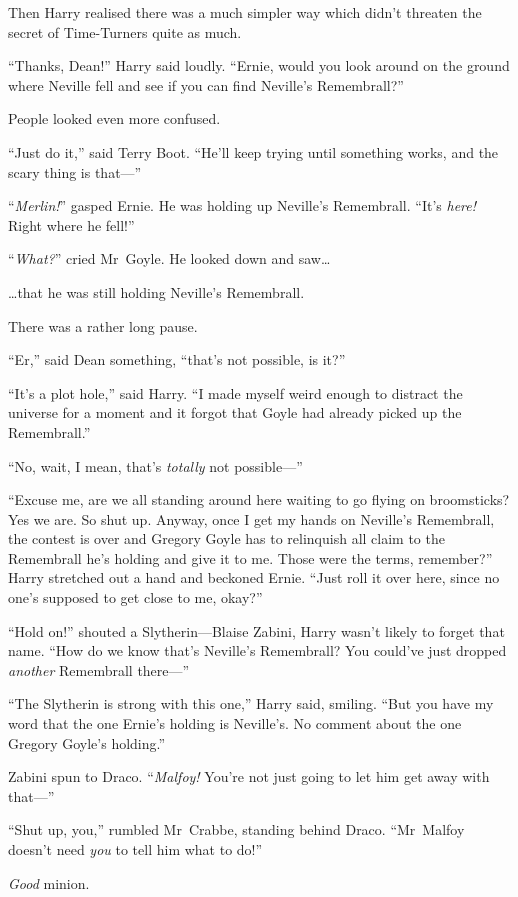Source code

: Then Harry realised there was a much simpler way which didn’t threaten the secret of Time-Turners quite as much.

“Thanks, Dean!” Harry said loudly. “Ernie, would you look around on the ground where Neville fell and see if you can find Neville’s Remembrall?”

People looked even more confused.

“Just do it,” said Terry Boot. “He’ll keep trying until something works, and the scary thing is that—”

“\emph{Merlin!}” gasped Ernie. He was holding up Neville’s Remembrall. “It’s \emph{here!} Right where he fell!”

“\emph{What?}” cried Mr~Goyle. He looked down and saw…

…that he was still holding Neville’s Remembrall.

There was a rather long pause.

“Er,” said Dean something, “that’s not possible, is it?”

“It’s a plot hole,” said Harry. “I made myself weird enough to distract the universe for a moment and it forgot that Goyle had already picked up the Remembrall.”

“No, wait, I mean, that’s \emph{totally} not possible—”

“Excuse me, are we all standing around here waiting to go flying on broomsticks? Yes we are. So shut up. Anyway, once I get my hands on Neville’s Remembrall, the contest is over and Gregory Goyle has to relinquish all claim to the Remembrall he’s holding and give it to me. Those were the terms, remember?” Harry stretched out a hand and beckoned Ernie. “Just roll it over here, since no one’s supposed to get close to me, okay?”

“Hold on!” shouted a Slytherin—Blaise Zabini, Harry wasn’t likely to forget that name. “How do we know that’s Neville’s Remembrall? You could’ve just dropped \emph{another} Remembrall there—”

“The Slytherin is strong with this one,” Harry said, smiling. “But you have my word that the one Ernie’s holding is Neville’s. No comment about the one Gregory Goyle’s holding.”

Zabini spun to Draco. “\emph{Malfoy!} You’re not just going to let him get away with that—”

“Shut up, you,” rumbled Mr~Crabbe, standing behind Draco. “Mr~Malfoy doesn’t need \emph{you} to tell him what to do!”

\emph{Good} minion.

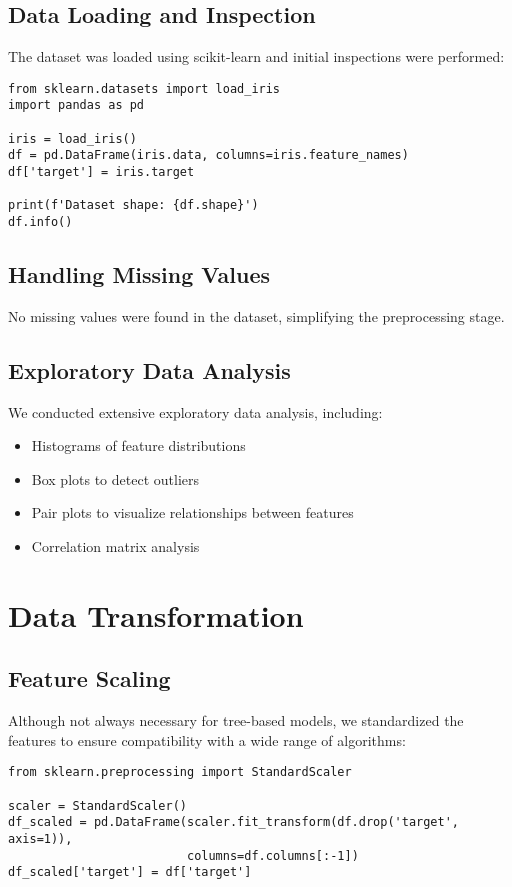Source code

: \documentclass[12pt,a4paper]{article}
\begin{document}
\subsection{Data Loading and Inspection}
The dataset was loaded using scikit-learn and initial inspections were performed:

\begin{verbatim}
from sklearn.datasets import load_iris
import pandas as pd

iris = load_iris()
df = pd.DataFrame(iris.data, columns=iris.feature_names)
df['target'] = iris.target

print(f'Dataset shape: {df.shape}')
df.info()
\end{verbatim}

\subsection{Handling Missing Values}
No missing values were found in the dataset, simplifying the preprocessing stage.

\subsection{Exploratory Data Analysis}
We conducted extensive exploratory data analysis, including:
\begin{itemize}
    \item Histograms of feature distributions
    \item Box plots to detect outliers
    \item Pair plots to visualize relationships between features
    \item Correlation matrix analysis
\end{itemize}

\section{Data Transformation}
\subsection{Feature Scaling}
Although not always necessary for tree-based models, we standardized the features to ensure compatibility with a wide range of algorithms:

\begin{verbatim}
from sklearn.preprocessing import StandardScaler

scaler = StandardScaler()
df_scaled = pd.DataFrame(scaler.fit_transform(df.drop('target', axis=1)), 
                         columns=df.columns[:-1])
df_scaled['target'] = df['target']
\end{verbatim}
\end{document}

_ _ _ _ _ _ _

» **What is needed**: Given the entries above, count how many lines include the word "features"; respond with the number only.

» **Task result**: 2